Segment Start: Records supplied

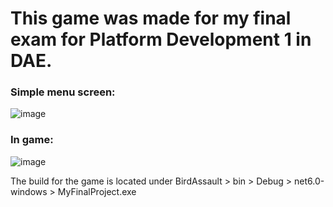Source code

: # This game was made for my final exam for Platform Development 1 in DAE.

### Simple menu screen:
![image](https://github.com/user-attachments/assets/39f3bc2a-2ab8-48fd-ba83-4a0799184556)

### In game:
![image](https://github.com/user-attachments/assets/845cd417-97a9-4c79-a0e1-756ef0381ba1)

The build for the game is located under BirdAssault > bin > Debug > net6.0-windows > MyFinalProject.exe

Segment End: Records supplied

▸ Exercise directions: With every picture removed, give the entries above again exactly.

▸ Finished exercise:
Source code

: # This game was made for my final exam for Platform Development 1 in DAE.

### Simple menu screen:
![image](https://github.com/user-attachments/assets/39f3bc2a-2ab8-48fd-ba83-4a0799184556)

### In game:
![image](https://github.com/user-attachments/assets/845cd417-97a9-4c79-a0e1-756ef0381ba1)

The build for the game is located under BirdAssault > bin > Debug > net6.0-windows > MyFinalProject.exe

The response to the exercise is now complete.